▶ TASK OBJECTIVE: Reproduce each record in the listing below exactly as written.
>>>>>
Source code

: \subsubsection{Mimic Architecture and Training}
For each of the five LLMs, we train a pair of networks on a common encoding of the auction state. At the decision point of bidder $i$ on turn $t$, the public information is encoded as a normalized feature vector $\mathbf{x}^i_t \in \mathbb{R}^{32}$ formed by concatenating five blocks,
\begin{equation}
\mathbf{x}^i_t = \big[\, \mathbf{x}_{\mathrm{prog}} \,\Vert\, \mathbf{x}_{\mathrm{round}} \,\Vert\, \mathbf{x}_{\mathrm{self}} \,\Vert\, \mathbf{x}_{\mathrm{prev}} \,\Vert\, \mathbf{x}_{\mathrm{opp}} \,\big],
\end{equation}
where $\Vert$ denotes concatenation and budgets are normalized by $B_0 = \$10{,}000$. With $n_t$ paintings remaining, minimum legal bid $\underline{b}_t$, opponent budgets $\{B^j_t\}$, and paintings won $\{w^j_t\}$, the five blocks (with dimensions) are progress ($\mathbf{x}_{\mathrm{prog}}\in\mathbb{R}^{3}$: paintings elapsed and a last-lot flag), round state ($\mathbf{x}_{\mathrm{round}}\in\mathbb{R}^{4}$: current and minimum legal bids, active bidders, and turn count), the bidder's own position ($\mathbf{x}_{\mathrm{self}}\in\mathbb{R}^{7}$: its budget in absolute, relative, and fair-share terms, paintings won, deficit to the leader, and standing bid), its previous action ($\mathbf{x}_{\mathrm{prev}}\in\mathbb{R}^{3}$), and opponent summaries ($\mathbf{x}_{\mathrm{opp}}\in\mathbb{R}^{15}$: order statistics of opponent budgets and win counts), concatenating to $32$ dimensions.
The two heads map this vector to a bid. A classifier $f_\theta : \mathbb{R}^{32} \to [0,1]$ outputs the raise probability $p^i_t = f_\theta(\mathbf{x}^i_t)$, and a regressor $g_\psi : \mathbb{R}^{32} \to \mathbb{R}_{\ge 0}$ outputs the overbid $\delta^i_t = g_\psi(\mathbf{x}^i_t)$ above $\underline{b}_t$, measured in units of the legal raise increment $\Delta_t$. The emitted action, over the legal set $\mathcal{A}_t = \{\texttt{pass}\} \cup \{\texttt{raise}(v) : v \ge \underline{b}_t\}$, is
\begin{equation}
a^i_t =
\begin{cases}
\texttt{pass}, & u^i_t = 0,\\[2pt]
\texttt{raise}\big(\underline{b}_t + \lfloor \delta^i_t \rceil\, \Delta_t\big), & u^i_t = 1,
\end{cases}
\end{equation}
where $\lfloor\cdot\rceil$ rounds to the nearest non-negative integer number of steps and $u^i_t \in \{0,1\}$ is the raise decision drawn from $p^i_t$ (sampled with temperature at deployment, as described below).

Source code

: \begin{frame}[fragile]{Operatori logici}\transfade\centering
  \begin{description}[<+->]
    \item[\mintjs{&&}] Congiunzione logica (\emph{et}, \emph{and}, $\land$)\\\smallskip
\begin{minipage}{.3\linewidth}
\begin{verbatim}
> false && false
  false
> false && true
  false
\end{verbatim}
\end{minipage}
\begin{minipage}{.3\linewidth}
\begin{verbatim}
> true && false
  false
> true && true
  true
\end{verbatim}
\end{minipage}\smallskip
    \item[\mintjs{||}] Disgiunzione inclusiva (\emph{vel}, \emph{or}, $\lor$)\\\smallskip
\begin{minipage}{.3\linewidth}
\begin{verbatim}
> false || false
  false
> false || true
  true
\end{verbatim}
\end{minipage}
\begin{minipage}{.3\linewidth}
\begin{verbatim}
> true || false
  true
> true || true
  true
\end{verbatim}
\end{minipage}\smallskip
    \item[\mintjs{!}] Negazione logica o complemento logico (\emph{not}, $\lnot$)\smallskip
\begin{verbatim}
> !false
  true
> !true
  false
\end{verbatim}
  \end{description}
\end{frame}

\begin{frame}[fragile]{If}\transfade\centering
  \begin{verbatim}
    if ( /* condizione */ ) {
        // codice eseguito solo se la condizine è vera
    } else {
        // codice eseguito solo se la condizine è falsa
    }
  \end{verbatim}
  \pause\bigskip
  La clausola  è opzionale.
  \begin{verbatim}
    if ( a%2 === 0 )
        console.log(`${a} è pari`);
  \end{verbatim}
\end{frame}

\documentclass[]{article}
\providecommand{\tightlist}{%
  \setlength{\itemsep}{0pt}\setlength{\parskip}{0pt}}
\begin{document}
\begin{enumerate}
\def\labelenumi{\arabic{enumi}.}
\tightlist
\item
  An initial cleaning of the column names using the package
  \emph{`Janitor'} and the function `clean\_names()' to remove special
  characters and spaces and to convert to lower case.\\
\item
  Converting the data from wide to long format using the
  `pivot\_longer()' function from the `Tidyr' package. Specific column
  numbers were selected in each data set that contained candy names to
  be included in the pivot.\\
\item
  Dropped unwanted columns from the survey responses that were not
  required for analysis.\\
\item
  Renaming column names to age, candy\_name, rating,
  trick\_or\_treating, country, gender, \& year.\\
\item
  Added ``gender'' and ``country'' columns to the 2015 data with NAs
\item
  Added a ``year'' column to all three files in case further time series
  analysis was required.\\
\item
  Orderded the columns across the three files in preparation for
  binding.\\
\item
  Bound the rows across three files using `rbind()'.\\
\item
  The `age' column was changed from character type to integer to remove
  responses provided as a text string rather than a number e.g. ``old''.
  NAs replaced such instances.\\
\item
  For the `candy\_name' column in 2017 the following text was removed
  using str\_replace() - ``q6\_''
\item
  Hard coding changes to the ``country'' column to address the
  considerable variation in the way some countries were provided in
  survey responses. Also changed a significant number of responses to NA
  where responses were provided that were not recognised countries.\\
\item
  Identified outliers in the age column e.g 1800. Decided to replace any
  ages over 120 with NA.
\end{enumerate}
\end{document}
<<<<<
▶ RESULT OF THIS TASK:
Source code

: \subsubsection{Mimic Architecture and Training}
For each of the five LLMs, we train a pair of networks on a common encoding of the auction state. At the decision point of bidder $i$ on turn $t$, the public information is encoded as a normalized feature vector $\mathbf{x}^i_t \in \mathbb{R}^{32}$ formed by concatenating five blocks,
\begin{equation}
\mathbf{x}^i_t = \big[\, \mathbf{x}_{\mathrm{prog}} \,\Vert\, \mathbf{x}_{\mathrm{round}} \,\Vert\, \mathbf{x}_{\mathrm{self}} \,\Vert\, \mathbf{x}_{\mathrm{prev}} \,\Vert\, \mathbf{x}_{\mathrm{opp}} \,\big],
\end{equation}
where $\Vert$ denotes concatenation and budgets are normalized by $B_0 = \$10{,}000$. With $n_t$ paintings remaining, minimum legal bid $\underline{b}_t$, opponent budgets $\{B^j_t\}$, and paintings won $\{w^j_t\}$, the five blocks (with dimensions) are progress ($\mathbf{x}_{\mathrm{prog}}\in\mathbb{R}^{3}$: paintings elapsed and a last-lot flag), round state ($\mathbf{x}_{\mathrm{round}}\in\mathbb{R}^{4}$: current and minimum legal bids, active bidders, and turn count), the bidder's own position ($\mathbf{x}_{\mathrm{self}}\in\mathbb{R}^{7}$: its budget in absolute, relative, and fair-share terms, paintings won, deficit to the leader, and standing bid), its previous action ($\mathbf{x}_{\mathrm{prev}}\in\mathbb{R}^{3}$), and opponent summaries ($\mathbf{x}_{\mathrm{opp}}\in\mathbb{R}^{15}$: order statistics of opponent budgets and win counts), concatenating to $32$ dimensions.
The two heads map this vector to a bid. A classifier $f_\theta : \mathbb{R}^{32} \to [0,1]$ outputs the raise probability $p^i_t = f_\theta(\mathbf{x}^i_t)$, and a regressor $g_\psi : \mathbb{R}^{32} \to \mathbb{R}_{\ge 0}$ outputs the overbid $\delta^i_t = g_\psi(\mathbf{x}^i_t)$ above $\underline{b}_t$, measured in units of the legal raise increment $\Delta_t$. The emitted action, over the legal set $\mathcal{A}_t = \{\texttt{pass}\} \cup \{\texttt{raise}(v) : v \ge \underline{b}_t\}$, is
\begin{equation}
a^i_t =
\begin{cases}
\texttt{pass}, & u^i_t = 0,\\[2pt]
\texttt{raise}\big(\underline{b}_t + \lfloor \delta^i_t \rceil\, \Delta_t\big), & u^i_t = 1,
\end{cases}
\end{equation}
where $\lfloor\cdot\rceil$ rounds to the nearest non-negative integer number of steps and $u^i_t \in \{0,1\}$ is the raise decision drawn from $p^i_t$ (sampled with temperature at deployment, as described below).

Source code

: \begin{frame}[fragile]{Operatori logici}\transfade\centering
  \begin{description}[<+->]
    \item[\mintjs{&&}] Congiunzione logica (\emph{et}, \emph{and}, $\land$)\\\smallskip
\begin{minipage}{.3\linewidth}
\begin{verbatim}
> false && false
  false
> false && true
  false
\end{verbatim}
\end{minipage}
\begin{minipage}{.3\linewidth}
\begin{verbatim}
> true && false
  false
> true && true
  true
\end{verbatim}
\end{minipage}\smallskip
    \item[\mintjs{||}] Disgiunzione inclusiva (\emph{vel}, \emph{or}, $\lor$)\\\smallskip
\begin{minipage}{.3\linewidth}
\begin{verbatim}
> false || false
  false
> false || true
  true
\end{verbatim}
\end{minipage}
\begin{minipage}{.3\linewidth}
\begin{verbatim}
> true || false
  true
> true || true
  true
\end{verbatim}
\end{minipage}\smallskip
    \item[\mintjs{!}] Negazione logica o complemento logico (\emph{not}, $\lnot$)\smallskip
\begin{verbatim}
> !false
  true
> !true
  false
\end{verbatim}
  \end{description}
\end{frame}

\begin{frame}[fragile]{If}\transfade\centering
  \begin{verbatim}
    if ( /* condizione */ ) {
        // codice eseguito solo se la condizine è vera
    } else {
        // codice eseguito solo se la condizine è falsa
    }
  \end{verbatim}
  \pause\bigskip
  La clausola  è opzionale.
  \begin{verbatim}
    if ( a%2 === 0 )
        console.log(`${a} è pari`);
  \end{verbatim}
\end{frame}

\documentclass[]{article}
\providecommand{\tightlist}{%
  \setlength{\itemsep}{0pt}\setlength{\parskip}{0pt}}
\begin{document}
\begin{enumerate}
\def\labelenumi{\arabic{enumi}.}
\tightlist
\item
  An initial cleaning of the column names using the package
  \emph{`Janitor'} and the function `clean\_names()' to remove special
  characters and spaces and to convert to lower case.\\
\item
  Converting the data from wide to long format using the
  `pivot\_longer()' function from the `Tidyr' package. Specific column
  numbers were selected in each data set that contained candy names to
  be included in the pivot.\\
\item
  Dropped unwanted columns from the survey responses that were not
  required for analysis.\\
\item
  Renaming column names to age, candy\_name, rating,
  trick\_or\_treating, country, gender, \& year.\\
\item
  Added ``gender'' and ``country'' columns to the 2015 data with NAs
\item
  Added a ``year'' column to all three files in case further time series
  analysis was required.\\
\item
  Orderded the columns across the three files in preparation for
  binding.\\
\item
  Bound the rows across three files using `rbind()'.\\
\item
  The `age' column was changed from character type to integer to remove
  responses provided as a text string rather than a number e.g. ``old''.
  NAs replaced such instances.\\
\item
  For the `candy\_name' column in 2017 the following text was removed
  using str\_replace() - ``q6\_''
\item
  Hard coding changes to the ``country'' column to address the
  considerable variation in the way some countries were provided in
  survey responses. Also changed a significant number of responses to NA
  where responses were provided that were not recognised countries.\\
\item
  Identified outliers in the age column e.g 1800. Decided to replace any
  ages over 120 with NA.
\end{enumerate}
\end{document}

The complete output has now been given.